> **Stored data**
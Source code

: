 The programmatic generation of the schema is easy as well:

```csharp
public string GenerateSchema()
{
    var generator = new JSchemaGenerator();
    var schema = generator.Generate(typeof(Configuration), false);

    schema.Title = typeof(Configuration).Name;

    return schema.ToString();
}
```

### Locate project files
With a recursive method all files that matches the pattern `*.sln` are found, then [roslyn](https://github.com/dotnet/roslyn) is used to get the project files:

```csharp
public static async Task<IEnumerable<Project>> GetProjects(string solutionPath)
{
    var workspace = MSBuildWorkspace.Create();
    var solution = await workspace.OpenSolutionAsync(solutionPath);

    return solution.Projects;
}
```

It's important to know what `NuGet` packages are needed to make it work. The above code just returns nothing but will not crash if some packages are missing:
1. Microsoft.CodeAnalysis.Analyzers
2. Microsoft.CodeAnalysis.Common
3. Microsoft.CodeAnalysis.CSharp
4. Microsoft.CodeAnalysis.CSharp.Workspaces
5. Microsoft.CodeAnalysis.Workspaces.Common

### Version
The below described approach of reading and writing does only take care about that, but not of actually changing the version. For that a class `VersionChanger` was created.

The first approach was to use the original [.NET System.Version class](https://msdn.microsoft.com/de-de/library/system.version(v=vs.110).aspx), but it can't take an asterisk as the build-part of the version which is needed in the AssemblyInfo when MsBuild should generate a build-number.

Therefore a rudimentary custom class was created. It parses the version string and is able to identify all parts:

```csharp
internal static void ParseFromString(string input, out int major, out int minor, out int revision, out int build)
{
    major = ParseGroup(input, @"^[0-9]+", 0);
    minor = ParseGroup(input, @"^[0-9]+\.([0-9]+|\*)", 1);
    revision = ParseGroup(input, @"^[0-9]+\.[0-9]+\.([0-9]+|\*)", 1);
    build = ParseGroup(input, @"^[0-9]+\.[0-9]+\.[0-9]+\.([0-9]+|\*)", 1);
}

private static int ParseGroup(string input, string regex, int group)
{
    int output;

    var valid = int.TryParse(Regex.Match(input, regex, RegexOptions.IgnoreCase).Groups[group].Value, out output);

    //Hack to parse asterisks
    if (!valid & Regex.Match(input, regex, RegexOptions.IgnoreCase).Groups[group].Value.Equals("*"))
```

> **Exercise aim**
Copy out the data above word for word, starting at its first line and ending with the line that contains "### Locate project files".

> **Result of the exercise**
Source code

: The programmatic generation of the schema is easy as well:

```csharp
public string GenerateSchema()
{
    var generator = new JSchemaGenerator();
    var schema = generator.Generate(typeof(Configuration), false);

    schema.Title = typeof(Configuration).Name;

    return schema.ToString();
}
```

### Locate project files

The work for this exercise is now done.